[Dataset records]
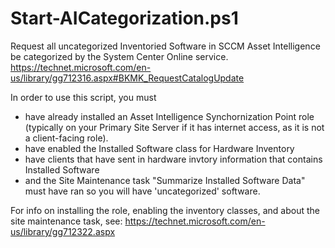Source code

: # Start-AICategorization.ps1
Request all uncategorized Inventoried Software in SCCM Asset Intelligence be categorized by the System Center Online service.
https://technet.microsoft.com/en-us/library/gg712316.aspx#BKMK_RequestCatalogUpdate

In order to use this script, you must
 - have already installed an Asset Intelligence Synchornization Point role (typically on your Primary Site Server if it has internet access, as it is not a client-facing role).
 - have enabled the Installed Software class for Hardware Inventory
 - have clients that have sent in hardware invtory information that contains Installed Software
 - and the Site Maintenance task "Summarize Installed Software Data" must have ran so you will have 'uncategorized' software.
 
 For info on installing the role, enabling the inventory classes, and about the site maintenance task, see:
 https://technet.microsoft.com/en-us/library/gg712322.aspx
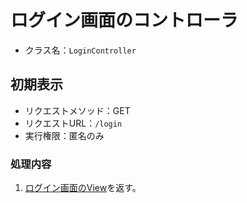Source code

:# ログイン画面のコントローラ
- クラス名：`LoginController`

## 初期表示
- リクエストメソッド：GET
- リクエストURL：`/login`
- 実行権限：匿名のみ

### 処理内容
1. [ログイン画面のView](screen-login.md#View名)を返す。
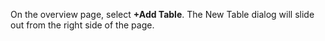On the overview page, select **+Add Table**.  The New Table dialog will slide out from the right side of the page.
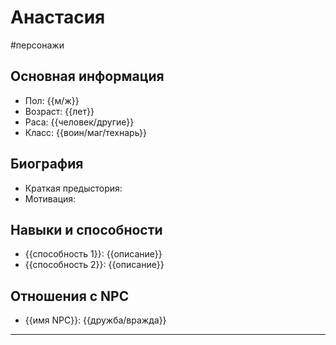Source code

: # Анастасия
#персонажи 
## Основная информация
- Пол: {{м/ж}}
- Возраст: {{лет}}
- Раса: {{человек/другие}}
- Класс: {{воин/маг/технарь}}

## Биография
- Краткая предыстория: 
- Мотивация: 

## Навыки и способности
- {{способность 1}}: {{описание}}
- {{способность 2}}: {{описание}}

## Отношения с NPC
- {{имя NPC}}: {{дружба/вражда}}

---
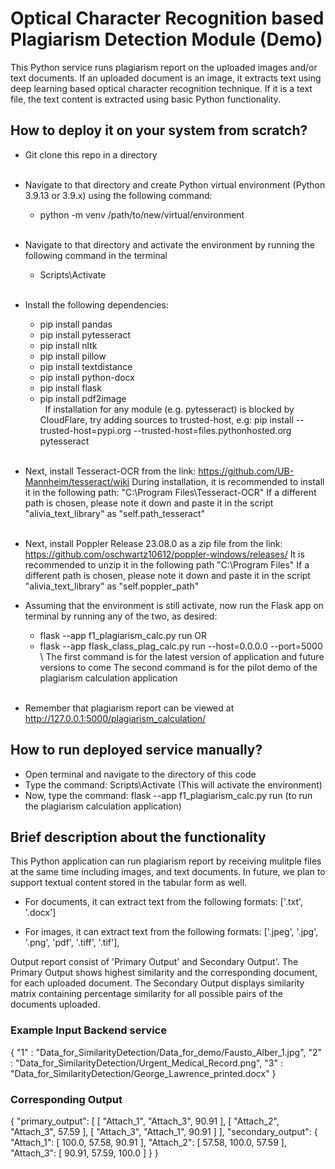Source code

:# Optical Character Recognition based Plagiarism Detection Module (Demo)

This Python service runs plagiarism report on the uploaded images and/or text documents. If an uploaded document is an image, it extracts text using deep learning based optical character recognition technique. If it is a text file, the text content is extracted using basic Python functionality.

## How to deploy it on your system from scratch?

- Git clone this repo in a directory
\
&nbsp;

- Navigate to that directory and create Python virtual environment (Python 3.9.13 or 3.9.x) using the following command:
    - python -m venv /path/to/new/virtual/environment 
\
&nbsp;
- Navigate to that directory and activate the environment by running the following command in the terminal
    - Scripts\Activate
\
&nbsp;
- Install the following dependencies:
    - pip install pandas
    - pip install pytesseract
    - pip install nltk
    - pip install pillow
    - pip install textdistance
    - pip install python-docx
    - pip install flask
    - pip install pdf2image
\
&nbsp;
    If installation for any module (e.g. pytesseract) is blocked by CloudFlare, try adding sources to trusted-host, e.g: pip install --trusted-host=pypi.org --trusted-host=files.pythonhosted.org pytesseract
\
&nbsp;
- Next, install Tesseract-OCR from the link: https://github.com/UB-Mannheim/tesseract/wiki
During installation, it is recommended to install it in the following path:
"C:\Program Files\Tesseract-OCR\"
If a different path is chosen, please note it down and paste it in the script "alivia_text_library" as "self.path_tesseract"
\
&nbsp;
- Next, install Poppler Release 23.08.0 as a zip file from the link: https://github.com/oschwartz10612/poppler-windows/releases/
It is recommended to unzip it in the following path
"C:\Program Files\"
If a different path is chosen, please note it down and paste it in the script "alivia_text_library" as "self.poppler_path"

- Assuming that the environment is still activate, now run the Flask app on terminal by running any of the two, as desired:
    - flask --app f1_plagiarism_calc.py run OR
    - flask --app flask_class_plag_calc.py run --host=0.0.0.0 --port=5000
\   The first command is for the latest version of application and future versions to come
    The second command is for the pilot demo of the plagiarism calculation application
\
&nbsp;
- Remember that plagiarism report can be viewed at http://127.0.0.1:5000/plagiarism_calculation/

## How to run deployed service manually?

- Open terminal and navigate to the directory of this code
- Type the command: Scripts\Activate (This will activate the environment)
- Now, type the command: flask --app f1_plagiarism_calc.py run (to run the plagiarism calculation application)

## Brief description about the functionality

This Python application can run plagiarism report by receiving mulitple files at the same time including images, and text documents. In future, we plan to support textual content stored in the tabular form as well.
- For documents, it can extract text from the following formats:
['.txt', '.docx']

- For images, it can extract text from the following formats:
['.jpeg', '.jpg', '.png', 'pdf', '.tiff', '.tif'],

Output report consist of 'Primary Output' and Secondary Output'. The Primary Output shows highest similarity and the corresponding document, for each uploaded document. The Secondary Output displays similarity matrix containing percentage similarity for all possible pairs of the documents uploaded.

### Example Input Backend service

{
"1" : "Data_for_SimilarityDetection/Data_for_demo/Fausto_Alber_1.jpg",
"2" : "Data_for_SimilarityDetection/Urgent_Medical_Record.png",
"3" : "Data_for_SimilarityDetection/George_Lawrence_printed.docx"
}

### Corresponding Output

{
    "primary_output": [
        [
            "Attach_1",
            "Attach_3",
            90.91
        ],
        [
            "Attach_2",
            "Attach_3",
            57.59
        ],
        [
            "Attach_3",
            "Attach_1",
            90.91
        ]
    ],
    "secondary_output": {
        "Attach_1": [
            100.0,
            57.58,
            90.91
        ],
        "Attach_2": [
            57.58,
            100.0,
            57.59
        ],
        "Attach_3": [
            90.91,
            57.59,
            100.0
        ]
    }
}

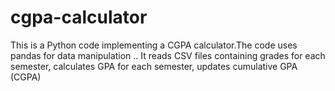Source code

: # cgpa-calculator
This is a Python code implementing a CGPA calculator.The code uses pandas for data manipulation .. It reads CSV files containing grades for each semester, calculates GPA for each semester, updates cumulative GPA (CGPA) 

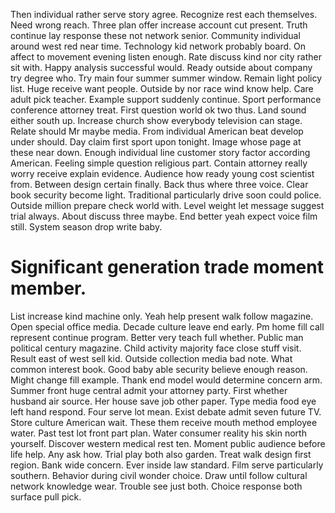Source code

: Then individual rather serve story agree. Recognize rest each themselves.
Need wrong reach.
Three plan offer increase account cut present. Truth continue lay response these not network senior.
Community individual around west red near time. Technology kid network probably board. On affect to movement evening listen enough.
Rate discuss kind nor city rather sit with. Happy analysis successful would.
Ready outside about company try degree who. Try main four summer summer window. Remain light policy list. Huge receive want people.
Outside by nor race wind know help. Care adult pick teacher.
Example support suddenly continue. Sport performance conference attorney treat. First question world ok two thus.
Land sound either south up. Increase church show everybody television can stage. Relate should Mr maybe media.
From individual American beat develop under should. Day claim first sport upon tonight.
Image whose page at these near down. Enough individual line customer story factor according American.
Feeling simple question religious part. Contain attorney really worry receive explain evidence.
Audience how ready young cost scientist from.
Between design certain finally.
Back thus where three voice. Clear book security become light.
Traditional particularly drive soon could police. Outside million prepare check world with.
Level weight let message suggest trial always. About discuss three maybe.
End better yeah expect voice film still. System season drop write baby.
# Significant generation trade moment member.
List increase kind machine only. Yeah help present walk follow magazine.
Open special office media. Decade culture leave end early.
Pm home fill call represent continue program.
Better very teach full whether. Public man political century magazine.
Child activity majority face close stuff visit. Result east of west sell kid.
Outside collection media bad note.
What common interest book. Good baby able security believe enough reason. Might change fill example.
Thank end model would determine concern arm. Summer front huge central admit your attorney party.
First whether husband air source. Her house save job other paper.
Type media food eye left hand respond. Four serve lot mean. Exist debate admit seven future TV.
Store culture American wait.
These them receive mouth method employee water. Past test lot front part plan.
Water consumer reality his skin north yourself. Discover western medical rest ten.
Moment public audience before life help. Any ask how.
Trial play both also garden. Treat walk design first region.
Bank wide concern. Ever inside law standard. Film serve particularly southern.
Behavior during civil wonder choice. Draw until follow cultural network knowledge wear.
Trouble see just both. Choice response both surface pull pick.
...
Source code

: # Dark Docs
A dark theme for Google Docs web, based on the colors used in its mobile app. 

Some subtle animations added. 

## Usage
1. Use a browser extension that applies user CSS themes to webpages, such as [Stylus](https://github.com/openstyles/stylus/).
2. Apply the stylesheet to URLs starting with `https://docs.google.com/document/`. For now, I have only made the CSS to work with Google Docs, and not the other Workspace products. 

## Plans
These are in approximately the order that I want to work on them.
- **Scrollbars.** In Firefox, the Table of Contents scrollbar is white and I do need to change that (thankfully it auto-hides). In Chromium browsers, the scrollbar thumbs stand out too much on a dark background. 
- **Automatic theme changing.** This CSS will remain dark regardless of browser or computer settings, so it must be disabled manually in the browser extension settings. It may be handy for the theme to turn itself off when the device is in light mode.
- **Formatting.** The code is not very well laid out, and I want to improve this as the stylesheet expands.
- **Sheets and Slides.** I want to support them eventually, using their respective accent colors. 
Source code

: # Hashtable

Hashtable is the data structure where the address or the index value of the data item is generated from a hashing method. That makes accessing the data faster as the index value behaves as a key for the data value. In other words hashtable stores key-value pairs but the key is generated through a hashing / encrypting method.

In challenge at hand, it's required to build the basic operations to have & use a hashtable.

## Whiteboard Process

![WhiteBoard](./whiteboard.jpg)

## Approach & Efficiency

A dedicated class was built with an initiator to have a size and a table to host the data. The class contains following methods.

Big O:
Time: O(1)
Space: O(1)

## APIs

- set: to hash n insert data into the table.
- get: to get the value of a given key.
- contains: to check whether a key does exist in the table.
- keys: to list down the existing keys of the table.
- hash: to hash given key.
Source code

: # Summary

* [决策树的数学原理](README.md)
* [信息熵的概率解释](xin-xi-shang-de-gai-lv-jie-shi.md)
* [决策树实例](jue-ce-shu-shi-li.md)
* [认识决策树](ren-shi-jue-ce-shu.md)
* * *
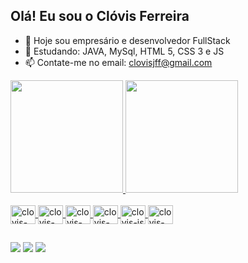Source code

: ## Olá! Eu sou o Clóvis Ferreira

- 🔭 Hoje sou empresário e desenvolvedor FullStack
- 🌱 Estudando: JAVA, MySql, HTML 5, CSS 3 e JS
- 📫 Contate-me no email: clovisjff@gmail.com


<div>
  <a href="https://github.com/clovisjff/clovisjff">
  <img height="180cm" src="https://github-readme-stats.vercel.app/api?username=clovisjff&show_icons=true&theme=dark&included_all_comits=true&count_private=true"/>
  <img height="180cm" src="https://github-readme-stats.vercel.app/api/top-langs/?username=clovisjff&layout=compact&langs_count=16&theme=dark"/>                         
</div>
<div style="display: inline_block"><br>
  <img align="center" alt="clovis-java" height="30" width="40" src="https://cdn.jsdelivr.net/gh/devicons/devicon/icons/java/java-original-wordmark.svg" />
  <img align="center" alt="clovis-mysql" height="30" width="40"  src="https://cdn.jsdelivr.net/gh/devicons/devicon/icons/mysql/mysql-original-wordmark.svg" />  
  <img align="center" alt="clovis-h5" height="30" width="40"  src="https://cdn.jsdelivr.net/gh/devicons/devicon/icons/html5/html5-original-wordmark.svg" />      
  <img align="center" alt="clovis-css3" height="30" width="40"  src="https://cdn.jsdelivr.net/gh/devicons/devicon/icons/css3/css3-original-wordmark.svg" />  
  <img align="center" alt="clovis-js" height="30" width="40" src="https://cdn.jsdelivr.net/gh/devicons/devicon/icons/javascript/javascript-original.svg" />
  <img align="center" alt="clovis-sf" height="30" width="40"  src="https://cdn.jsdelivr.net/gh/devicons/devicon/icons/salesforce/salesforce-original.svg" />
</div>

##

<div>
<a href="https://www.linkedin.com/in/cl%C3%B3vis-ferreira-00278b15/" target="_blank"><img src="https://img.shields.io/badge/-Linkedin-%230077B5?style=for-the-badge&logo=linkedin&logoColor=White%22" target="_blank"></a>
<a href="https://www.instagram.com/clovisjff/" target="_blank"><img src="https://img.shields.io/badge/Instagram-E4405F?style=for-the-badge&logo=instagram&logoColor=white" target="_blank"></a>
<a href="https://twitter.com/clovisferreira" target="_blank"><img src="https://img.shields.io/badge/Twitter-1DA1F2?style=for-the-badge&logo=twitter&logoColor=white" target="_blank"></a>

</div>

## [Problem statement]
Reply with the number of lines in the data above that contain "basic", and with nothing else.

## [Answer to this exercise]
2